**Work instruction**
Repeat each entry verbatim.

++++ Task data

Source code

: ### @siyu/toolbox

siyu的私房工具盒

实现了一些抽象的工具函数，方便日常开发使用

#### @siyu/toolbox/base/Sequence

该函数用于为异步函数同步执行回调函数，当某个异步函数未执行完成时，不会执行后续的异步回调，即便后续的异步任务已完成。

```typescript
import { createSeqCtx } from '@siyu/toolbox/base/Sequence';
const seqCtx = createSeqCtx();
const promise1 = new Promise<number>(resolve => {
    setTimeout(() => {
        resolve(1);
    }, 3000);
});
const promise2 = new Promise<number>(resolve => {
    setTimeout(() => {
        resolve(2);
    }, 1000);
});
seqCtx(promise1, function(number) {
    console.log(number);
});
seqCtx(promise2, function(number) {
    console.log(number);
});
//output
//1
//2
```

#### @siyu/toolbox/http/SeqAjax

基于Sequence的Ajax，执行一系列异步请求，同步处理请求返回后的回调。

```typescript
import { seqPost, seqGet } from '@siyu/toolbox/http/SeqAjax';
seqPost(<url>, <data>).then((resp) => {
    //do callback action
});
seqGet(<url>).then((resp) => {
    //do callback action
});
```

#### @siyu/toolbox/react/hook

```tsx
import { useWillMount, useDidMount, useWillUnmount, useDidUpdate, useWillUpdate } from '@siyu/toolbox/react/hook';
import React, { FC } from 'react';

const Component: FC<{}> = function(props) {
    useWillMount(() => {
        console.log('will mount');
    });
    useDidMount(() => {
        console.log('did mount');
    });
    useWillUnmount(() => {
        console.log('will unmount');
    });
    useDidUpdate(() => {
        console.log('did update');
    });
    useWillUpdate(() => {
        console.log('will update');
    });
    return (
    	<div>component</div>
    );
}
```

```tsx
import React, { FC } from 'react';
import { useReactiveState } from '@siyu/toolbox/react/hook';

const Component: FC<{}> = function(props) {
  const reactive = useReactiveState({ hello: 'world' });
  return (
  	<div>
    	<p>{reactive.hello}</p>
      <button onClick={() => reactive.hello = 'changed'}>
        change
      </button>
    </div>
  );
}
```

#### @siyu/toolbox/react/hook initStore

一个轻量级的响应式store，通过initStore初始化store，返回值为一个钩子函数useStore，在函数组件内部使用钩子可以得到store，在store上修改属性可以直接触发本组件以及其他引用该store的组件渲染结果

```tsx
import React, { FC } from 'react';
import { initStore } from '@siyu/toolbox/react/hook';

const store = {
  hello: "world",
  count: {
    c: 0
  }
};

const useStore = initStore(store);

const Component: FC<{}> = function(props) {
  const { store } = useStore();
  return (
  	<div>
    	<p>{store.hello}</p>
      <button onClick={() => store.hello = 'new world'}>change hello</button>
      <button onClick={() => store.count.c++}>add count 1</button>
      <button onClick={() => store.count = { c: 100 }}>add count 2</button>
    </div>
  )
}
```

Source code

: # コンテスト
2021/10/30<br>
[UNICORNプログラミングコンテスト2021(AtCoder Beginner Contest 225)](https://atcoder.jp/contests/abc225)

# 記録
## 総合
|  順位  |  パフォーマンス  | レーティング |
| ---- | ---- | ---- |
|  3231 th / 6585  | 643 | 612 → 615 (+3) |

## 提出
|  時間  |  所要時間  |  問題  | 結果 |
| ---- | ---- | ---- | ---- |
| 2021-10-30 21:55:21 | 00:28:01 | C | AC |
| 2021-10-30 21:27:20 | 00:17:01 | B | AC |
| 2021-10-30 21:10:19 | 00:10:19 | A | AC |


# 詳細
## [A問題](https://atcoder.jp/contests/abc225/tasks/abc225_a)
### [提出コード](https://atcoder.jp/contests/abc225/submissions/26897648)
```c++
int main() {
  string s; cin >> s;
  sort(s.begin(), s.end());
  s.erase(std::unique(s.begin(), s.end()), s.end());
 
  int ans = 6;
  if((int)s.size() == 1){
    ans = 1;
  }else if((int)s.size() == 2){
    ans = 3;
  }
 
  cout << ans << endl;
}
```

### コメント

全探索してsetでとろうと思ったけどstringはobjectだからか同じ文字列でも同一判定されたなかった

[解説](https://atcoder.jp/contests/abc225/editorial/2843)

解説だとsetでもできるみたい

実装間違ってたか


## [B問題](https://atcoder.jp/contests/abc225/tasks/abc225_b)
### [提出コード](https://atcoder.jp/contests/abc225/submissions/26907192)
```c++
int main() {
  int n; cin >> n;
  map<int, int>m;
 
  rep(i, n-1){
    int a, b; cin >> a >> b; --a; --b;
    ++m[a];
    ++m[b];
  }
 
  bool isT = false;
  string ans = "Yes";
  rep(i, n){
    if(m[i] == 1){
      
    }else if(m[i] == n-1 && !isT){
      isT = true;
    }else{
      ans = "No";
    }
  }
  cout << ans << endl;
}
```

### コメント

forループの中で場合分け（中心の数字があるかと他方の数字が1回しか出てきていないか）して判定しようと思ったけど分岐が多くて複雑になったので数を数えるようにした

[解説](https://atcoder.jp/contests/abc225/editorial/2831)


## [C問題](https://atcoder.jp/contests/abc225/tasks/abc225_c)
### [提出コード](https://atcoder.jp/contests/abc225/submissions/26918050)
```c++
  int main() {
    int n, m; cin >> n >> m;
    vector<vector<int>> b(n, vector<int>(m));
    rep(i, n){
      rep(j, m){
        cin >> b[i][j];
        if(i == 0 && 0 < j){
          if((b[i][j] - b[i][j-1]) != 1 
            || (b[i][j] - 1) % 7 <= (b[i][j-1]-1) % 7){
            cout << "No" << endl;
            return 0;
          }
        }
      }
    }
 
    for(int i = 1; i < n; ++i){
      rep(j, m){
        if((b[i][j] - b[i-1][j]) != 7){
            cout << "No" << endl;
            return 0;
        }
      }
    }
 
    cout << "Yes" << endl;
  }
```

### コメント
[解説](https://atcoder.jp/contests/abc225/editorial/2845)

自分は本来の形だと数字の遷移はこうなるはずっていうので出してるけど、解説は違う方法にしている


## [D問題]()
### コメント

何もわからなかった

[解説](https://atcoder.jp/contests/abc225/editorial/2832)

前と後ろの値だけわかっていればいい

++++++++

**Solved exercise**
Source code

: ### @siyu/toolbox

siyu的私房工具盒

实现了一些抽象的工具函数，方便日常开发使用

#### @siyu/toolbox/base/Sequence

该函数用于为异步函数同步执行回调函数，当某个异步函数未执行完成时，不会执行后续的异步回调，即便后续的异步任务已完成。

```typescript
import { createSeqCtx } from '@siyu/toolbox/base/Sequence';
const seqCtx = createSeqCtx();
const promise1 = new Promise<number>(resolve => {
    setTimeout(() => {
        resolve(1);
    }, 3000);
});
const promise2 = new Promise<number>(resolve => {
    setTimeout(() => {
        resolve(2);
    }, 1000);
});
seqCtx(promise1, function(number) {
    console.log(number);
});
seqCtx(promise2, function(number) {
    console.log(number);
});
//output
//1
//2
```

#### @siyu/toolbox/http/SeqAjax

基于Sequence的Ajax，执行一系列异步请求，同步处理请求返回后的回调。

```typescript
import { seqPost, seqGet } from '@siyu/toolbox/http/SeqAjax';
seqPost(<url>, <data>).then((resp) => {
    //do callback action
});
seqGet(<url>).then((resp) => {
    //do callback action
});
```

#### @siyu/toolbox/react/hook

```tsx
import { useWillMount, useDidMount, useWillUnmount, useDidUpdate, useWillUpdate } from '@siyu/toolbox/react/hook';
import React, { FC } from 'react';

const Component: FC<{}> = function(props) {
    useWillMount(() => {
        console.log('will mount');
    });
    useDidMount(() => {
        console.log('did mount');
    });
    useWillUnmount(() => {
        console.log('will unmount');
    });
    useDidUpdate(() => {
        console.log('did update');
    });
    useWillUpdate(() => {
        console.log('will update');
    });
    return (
    	<div>component</div>
    );
}
```

```tsx
import React, { FC } from 'react';
import { useReactiveState } from '@siyu/toolbox/react/hook';

const Component: FC<{}> = function(props) {
  const reactive = useReactiveState({ hello: 'world' });
  return (
  	<div>
    	<p>{reactive.hello}</p>
      <button onClick={() => reactive.hello = 'changed'}>
        change
      </button>
    </div>
  );
}
```

#### @siyu/toolbox/react/hook initStore

一个轻量级的响应式store，通过initStore初始化store，返回值为一个钩子函数useStore，在函数组件内部使用钩子可以得到store，在store上修改属性可以直接触发本组件以及其他引用该store的组件渲染结果

```tsx
import React, { FC } from 'react';
import { initStore } from '@siyu/toolbox/react/hook';

const store = {
  hello: "world",
  count: {
    c: 0
  }
};

const useStore = initStore(store);

const Component: FC<{}> = function(props) {
  const { store } = useStore();
  return (
  	<div>
    	<p>{store.hello}</p>
      <button onClick={() => store.hello = 'new world'}>change hello</button>
      <button onClick={() => store.count.c++}>add count 1</button>
      <button onClick={() => store.count = { c: 100 }}>add count 2</button>
    </div>
  )
}
```

Source code

: # コンテスト
2021/10/30<br>
[UNICORNプログラミングコンテスト2021(AtCoder Beginner Contest 225)](https://atcoder.jp/contests/abc225)

# 記録
## 総合
|  順位  |  パフォーマンス  | レーティング |
| ---- | ---- | ---- |
|  3231 th / 6585  | 643 | 612 → 615 (+3) |

## 提出
|  時間  |  所要時間  |  問題  | 結果 |
| ---- | ---- | ---- | ---- |
| 2021-10-30 21:55:21 | 00:28:01 | C | AC |
| 2021-10-30 21:27:20 | 00:17:01 | B | AC |
| 2021-10-30 21:10:19 | 00:10:19 | A | AC |


# 詳細
## [A問題](https://atcoder.jp/contests/abc225/tasks/abc225_a)
### [提出コード](https://atcoder.jp/contests/abc225/submissions/26897648)
```c++
int main() {
  string s; cin >> s;
  sort(s.begin(), s.end());
  s.erase(std::unique(s.begin(), s.end()), s.end());
 
  int ans = 6;
  if((int)s.size() == 1){
    ans = 1;
  }else if((int)s.size() == 2){
    ans = 3;
  }
 
  cout << ans << endl;
}
```

### コメント

全探索してsetでとろうと思ったけどstringはobjectだからか同じ文字列でも同一判定されたなかった

[解説](https://atcoder.jp/contests/abc225/editorial/2843)

解説だとsetでもできるみたい

実装間違ってたか


## [B問題](https://atcoder.jp/contests/abc225/tasks/abc225_b)
### [提出コード](https://atcoder.jp/contests/abc225/submissions/26907192)
```c++
int main() {
  int n; cin >> n;
  map<int, int>m;
 
  rep(i, n-1){
    int a, b; cin >> a >> b; --a; --b;
    ++m[a];
    ++m[b];
  }
 
  bool isT = false;
  string ans = "Yes";
  rep(i, n){
    if(m[i] == 1){
      
    }else if(m[i] == n-1 && !isT){
      isT = true;
    }else{
      ans = "No";
    }
  }
  cout << ans << endl;
}
```

### コメント

forループの中で場合分け（中心の数字があるかと他方の数字が1回しか出てきていないか）して判定しようと思ったけど分岐が多くて複雑になったので数を数えるようにした

[解説](https://atcoder.jp/contests/abc225/editorial/2831)


## [C問題](https://atcoder.jp/contests/abc225/tasks/abc225_c)
### [提出コード](https://atcoder.jp/contests/abc225/submissions/26918050)
```c++
  int main() {
    int n, m; cin >> n >> m;
    vector<vector<int>> b(n, vector<int>(m));
    rep(i, n){
      rep(j, m){
        cin >> b[i][j];
        if(i == 0 && 0 < j){
          if((b[i][j] - b[i][j-1]) != 1 
            || (b[i][j] - 1) % 7 <= (b[i][j-1]-1) % 7){
            cout << "No" << endl;
            return 0;
          }
        }
      }
    }
 
    for(int i = 1; i < n; ++i){
      rep(j, m){
        if((b[i][j] - b[i-1][j]) != 7){
            cout << "No" << endl;
            return 0;
        }
      }
    }
 
    cout << "Yes" << endl;
  }
```

### コメント
[解説](https://atcoder.jp/contests/abc225/editorial/2845)

自分は本来の形だと数字の遷移はこうなるはずっていうので出してるけど、解説は違う方法にしている


## [D問題]()
### コメント

何もわからなかった

[解説](https://atcoder.jp/contests/abc225/editorial/2832)

前と後ろの値だけわかっていればいい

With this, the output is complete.